*WHAT TO DO*. Check each line below for the word "room", and copy those that have it.

*RECORDS TO USE*.
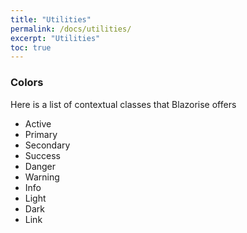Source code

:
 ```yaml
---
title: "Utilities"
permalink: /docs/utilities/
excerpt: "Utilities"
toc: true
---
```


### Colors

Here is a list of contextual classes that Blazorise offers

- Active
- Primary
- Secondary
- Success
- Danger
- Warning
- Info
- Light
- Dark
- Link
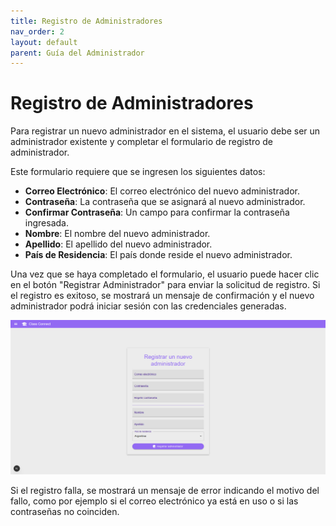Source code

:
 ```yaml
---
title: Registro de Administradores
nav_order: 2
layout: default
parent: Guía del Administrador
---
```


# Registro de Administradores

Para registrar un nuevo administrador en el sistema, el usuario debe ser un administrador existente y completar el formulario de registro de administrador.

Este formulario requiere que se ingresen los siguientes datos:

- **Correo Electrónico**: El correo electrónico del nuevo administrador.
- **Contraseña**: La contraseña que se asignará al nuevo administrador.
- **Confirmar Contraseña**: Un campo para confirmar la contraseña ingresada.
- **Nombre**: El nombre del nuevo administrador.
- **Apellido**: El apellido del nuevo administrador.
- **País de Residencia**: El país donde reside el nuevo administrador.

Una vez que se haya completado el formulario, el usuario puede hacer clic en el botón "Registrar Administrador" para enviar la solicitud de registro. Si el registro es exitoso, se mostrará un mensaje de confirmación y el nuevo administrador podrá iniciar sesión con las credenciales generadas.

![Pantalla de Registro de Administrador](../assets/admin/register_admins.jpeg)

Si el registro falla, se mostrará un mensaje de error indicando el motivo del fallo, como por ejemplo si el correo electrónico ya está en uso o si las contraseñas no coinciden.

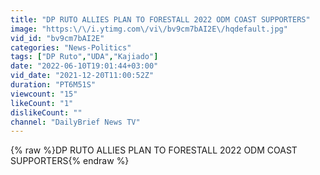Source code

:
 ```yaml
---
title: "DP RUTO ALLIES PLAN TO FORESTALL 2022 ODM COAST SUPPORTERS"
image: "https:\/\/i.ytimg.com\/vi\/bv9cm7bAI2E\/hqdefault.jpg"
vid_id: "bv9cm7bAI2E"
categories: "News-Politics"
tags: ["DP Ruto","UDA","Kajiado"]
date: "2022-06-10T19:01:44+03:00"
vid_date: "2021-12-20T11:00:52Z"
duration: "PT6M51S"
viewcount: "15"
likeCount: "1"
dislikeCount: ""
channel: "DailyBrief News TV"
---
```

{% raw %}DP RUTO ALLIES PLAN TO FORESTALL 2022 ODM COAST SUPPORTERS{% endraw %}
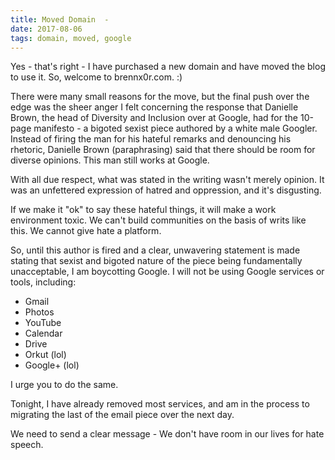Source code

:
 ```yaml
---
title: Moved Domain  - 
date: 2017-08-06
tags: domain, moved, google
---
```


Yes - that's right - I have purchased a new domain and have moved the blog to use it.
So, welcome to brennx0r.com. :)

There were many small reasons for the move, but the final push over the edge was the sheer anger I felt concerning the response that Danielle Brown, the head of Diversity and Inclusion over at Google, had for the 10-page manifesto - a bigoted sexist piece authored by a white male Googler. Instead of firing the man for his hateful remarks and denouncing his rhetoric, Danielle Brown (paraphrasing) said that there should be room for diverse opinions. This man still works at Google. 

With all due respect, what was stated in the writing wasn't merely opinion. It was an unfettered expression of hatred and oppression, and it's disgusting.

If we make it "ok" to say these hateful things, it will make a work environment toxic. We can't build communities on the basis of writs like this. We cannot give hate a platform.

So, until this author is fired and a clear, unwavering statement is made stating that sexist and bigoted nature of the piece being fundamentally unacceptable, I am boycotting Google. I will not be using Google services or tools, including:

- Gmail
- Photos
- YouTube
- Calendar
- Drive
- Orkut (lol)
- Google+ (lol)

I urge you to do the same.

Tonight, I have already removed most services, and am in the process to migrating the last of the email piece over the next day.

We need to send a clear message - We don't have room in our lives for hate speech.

*RESPONSE*.
There were many small reasons for the move, but the final push over the edge was the sheer anger I felt concerning the response that Danielle Brown, the head of Diversity and Inclusion over at Google, had for the 10-page manifesto - a bigoted sexist piece authored by a white male Googler. Instead of firing the man for his hateful remarks and denouncing his rhetoric, Danielle Brown (paraphrasing) said that there should be room for diverse opinions. This man still works at Google. 
We need to send a clear message - We don't have room in our lives for hate speech.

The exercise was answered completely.